Dataset:
=== Begin Enclosure ===

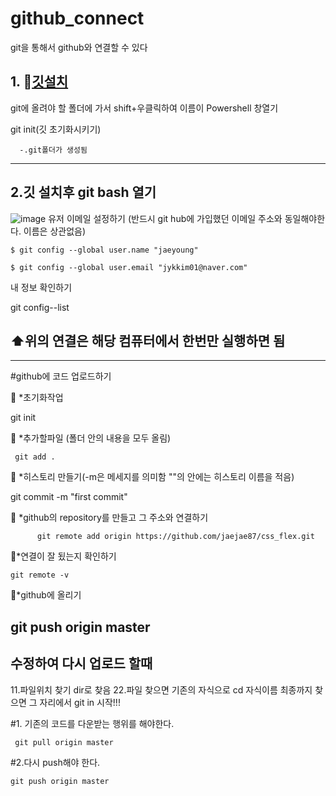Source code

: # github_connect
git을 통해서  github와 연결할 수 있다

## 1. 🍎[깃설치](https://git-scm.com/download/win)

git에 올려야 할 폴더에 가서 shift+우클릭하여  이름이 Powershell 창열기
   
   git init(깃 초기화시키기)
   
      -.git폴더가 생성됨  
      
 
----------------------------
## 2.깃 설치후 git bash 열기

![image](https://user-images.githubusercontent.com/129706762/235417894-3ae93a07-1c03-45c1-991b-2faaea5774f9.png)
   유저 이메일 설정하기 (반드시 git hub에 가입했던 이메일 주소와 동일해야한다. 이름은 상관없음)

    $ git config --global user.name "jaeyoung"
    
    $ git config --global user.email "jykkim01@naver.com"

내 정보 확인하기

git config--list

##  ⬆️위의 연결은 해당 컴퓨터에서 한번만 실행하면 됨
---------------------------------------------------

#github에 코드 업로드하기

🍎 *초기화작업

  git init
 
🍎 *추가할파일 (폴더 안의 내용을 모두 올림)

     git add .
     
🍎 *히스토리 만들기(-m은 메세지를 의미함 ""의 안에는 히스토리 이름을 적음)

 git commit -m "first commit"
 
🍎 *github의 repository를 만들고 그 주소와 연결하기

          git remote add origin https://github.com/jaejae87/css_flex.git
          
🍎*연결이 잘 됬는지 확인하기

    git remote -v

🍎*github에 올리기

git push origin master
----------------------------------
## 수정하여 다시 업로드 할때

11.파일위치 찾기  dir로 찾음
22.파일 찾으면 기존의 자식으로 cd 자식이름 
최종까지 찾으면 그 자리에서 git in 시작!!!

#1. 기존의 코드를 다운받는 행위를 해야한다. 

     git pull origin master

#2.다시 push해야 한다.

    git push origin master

=== End Enclosure ===

Make an exact copy of the records from their first line through the line containing "컴퓨터에서 한번만 실행하면 됨", both ends included, with the pictures omitted.

Solved problem:
Source code

: # github_connect
git을 통해서  github와 연결할 수 있다

## 1. 🍎[깃설치](https://git-scm.com/download/win)

git에 올려야 할 폴더에 가서 shift+우클릭하여  이름이 Powershell 창열기
   
   git init(깃 초기화시키기)
   
      -.git폴더가 생성됨  
      
 
----------------------------
## 2.깃 설치후 git bash 열기

![image](https://user-images.githubusercontent.com/129706762/235417894-3ae93a07-1c03-45c1-991b-2faaea5774f9.png)
   유저 이메일 설정하기 (반드시 git hub에 가입했던 이메일 주소와 동일해야한다. 이름은 상관없음)

    $ git config --global user.name "jaeyoung"
    
    $ git config --global user.email "jykkim01@naver.com"

내 정보 확인하기

git config--list

##  ⬆️위의 연결은 해당 컴퓨터에서 한번만 실행하면 됨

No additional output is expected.